Result = Result + bResult

if l > 1

if number(bnumb) > 1

eval("Result = Result + numLev[:l" + l + "] + 's ' ")

else

eval("Result = Result + numLev[:l" + l + "] + ' ' ")

ok

ok

ok

next

else

Result = Result + NumStr[:n0]

ok

Return trim(Result)

Output:

Zero is four, four is magic. One is three, three is five, five is four, four is magic. Two is three, three is five, five is four, four is magic. Three is five, five is four, four is magic. Four is magic. Five is four, four is magic. Six is three, three is five, five is four, four is magic. Seven is five, five is four, four is magic. Eight is five, five is four, four is magic. Nine is four, four is magic. Ten is three, three is five, five is four, four is magic.

## zkl[edit]

Limitiation: zkl only has 64 bit signed integars.

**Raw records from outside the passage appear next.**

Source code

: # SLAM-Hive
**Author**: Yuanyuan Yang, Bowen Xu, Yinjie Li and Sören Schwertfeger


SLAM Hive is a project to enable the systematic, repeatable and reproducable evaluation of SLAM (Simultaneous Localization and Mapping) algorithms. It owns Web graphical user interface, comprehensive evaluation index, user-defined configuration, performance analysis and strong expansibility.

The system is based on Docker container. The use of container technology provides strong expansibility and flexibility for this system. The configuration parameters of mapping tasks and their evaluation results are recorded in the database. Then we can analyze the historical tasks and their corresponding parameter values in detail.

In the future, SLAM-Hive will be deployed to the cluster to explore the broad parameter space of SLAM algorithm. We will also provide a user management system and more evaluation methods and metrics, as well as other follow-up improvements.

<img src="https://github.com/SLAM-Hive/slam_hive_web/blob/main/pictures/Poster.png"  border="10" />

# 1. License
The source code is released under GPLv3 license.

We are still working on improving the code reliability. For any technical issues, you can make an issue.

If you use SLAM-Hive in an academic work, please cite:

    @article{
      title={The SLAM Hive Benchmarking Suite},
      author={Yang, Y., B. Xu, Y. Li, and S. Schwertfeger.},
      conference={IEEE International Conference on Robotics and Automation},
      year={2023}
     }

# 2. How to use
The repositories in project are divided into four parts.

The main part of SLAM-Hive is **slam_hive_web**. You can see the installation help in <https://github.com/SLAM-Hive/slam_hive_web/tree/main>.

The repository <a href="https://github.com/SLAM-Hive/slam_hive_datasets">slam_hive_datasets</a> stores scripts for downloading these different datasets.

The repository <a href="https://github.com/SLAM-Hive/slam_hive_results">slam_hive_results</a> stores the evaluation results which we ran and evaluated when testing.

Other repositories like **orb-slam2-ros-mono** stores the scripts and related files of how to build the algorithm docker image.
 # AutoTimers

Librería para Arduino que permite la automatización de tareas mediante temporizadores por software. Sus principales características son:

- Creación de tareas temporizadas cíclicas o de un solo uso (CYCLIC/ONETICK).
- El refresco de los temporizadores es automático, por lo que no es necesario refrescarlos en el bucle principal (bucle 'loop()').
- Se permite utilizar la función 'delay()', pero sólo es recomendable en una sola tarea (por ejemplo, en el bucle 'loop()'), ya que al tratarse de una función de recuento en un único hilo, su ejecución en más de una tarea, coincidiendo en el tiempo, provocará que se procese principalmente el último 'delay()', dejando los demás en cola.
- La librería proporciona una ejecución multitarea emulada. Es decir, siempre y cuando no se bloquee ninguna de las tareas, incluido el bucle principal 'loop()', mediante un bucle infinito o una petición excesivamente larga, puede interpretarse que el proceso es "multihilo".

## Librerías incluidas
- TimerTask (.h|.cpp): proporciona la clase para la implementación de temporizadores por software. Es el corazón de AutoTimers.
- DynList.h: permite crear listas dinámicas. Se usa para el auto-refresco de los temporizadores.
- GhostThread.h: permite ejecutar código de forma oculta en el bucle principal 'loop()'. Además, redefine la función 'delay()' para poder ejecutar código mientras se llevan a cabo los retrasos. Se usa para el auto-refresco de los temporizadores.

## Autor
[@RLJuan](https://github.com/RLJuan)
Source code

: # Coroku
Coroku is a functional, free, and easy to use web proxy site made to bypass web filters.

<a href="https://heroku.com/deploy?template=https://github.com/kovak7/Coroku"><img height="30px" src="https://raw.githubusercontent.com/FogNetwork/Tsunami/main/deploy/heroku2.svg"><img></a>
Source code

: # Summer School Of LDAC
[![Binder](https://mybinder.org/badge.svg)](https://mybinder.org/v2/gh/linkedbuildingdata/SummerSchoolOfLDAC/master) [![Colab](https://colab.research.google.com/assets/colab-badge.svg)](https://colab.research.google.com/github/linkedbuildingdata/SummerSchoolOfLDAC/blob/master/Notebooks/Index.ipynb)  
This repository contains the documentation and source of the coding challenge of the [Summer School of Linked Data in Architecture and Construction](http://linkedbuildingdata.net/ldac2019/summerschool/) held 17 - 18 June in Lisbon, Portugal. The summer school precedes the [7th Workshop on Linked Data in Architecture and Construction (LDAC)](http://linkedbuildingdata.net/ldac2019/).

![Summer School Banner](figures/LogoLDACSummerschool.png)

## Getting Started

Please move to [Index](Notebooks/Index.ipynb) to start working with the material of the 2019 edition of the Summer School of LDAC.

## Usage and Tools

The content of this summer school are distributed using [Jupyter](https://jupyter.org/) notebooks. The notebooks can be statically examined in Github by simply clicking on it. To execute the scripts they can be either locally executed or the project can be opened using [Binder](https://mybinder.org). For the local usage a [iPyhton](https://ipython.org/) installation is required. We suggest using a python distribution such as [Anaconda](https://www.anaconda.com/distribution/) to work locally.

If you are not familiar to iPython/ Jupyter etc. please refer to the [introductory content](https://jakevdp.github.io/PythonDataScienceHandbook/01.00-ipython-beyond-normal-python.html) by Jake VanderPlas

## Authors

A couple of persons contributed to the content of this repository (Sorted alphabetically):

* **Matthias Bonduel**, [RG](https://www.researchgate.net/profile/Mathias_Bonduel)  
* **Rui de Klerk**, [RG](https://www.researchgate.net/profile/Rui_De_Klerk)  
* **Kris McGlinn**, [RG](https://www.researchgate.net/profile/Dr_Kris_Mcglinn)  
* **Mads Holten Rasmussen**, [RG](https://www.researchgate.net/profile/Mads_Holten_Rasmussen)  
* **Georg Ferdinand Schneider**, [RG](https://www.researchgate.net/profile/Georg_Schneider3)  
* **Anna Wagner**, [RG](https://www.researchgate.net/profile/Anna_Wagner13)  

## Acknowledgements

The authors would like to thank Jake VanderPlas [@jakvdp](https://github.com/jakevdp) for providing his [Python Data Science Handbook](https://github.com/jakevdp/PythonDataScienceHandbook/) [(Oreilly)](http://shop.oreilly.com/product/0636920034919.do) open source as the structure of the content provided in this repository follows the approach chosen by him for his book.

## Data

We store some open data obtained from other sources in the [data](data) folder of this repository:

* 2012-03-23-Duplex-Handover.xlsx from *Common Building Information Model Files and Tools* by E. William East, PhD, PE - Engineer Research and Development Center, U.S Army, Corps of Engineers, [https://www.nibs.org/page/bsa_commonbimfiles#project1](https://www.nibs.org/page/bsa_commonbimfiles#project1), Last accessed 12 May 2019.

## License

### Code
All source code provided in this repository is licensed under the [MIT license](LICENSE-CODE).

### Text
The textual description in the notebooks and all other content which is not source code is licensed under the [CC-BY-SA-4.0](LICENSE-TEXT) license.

Uses the nth function from Spelling_of_ordinal_numbers#zkl

fcn fourIsMagic(int){

if(int==0) return("Zero is four, four is magic.");

string:="";

while(1){ c:=nth(int,False);

string+="%s is ".fmt(c);

if(int = ( if(int==4) 0 else c.len() )){

string+="%s, ".fmt(nth(int,False));

}else{

string+="magic.";

break;

}

}

string[0].toUpper() + string[1,*]

}

foreach n in (T(0,4,6,11,13,75,337,-164,9876543209)){

println(fourIsMagic(n),"\n")

}

- Output:

Zero is four, four is magic. Four is magic. Six is three, three is five, five is four, four is magic. Eleven is six, six is three, three is five, five is four, four is magic. Thirteen is eight, eight is five, five is four, four is magic. Seventy-five is twelve, twelve is six, six is three, three is five, five is four, four is magic. Three hundred thirty-seven is twenty-six, twenty-six is ten, ten is three, three is five, five is four, four is magic. Negative one hundred sixty-four is thirty-one, thirty-one is ten, ten is three, three is five, five is four, four is magic. Nine billion eight hundred seventy-six million five hundred forty-three thousand two hundred nine is ninety-seven, ninety-seven is twelve, twelve is six, six is three, three is five, five is four, four is magic.